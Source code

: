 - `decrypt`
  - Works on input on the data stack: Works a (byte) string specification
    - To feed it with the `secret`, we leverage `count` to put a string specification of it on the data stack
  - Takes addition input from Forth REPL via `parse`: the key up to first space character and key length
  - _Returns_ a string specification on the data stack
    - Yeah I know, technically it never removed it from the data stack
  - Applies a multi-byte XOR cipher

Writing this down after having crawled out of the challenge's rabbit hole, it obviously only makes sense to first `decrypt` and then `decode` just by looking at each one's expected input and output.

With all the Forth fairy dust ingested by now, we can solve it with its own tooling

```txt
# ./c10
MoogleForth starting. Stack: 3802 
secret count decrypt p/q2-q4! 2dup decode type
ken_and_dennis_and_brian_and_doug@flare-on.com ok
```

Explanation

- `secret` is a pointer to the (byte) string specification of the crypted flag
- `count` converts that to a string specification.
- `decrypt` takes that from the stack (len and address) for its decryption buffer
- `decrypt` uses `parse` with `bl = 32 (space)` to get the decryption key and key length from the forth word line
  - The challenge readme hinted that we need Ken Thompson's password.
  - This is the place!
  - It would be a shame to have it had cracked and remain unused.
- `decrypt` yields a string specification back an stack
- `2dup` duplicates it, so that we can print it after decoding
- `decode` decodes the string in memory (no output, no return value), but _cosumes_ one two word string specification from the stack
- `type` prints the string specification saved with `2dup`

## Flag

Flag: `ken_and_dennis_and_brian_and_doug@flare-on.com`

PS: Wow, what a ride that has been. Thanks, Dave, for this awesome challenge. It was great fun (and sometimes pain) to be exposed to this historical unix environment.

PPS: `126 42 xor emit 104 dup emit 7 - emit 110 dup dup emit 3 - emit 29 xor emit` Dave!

...

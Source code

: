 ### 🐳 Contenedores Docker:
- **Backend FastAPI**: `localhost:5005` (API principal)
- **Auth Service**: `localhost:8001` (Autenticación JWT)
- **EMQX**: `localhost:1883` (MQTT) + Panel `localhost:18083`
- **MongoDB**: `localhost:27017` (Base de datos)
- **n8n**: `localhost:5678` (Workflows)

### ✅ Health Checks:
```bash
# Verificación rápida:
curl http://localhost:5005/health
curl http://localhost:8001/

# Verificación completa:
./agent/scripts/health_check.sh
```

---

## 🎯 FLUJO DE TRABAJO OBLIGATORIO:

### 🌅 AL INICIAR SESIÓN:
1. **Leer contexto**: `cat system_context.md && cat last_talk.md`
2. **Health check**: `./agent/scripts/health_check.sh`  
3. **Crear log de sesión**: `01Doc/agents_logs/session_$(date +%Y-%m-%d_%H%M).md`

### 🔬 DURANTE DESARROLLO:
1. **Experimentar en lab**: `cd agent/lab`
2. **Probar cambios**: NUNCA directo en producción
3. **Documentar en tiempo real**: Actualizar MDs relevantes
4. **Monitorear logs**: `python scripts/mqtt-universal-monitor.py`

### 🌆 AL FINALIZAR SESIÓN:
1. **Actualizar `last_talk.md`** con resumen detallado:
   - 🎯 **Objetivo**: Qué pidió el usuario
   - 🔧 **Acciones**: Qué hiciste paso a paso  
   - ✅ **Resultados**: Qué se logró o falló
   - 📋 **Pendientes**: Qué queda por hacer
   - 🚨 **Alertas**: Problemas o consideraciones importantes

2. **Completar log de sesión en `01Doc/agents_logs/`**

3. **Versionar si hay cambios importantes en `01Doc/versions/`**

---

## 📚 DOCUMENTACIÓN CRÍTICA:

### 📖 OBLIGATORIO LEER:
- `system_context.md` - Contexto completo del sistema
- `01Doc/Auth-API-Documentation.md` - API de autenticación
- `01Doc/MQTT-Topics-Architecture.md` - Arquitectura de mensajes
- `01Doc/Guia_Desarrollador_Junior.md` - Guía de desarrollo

• [EXERCISE DIRECTIONS]: Scan the data for the word "count" and copy every line where it shows up.

• [OUTPUT OF THE EXERCISE]:
    - To feed it with the `secret`, we leverage `count` to put a string specification of it on the data stack
secret count decrypt p/q2-q4! 2dup decode type
- `count` converts that to a string specification.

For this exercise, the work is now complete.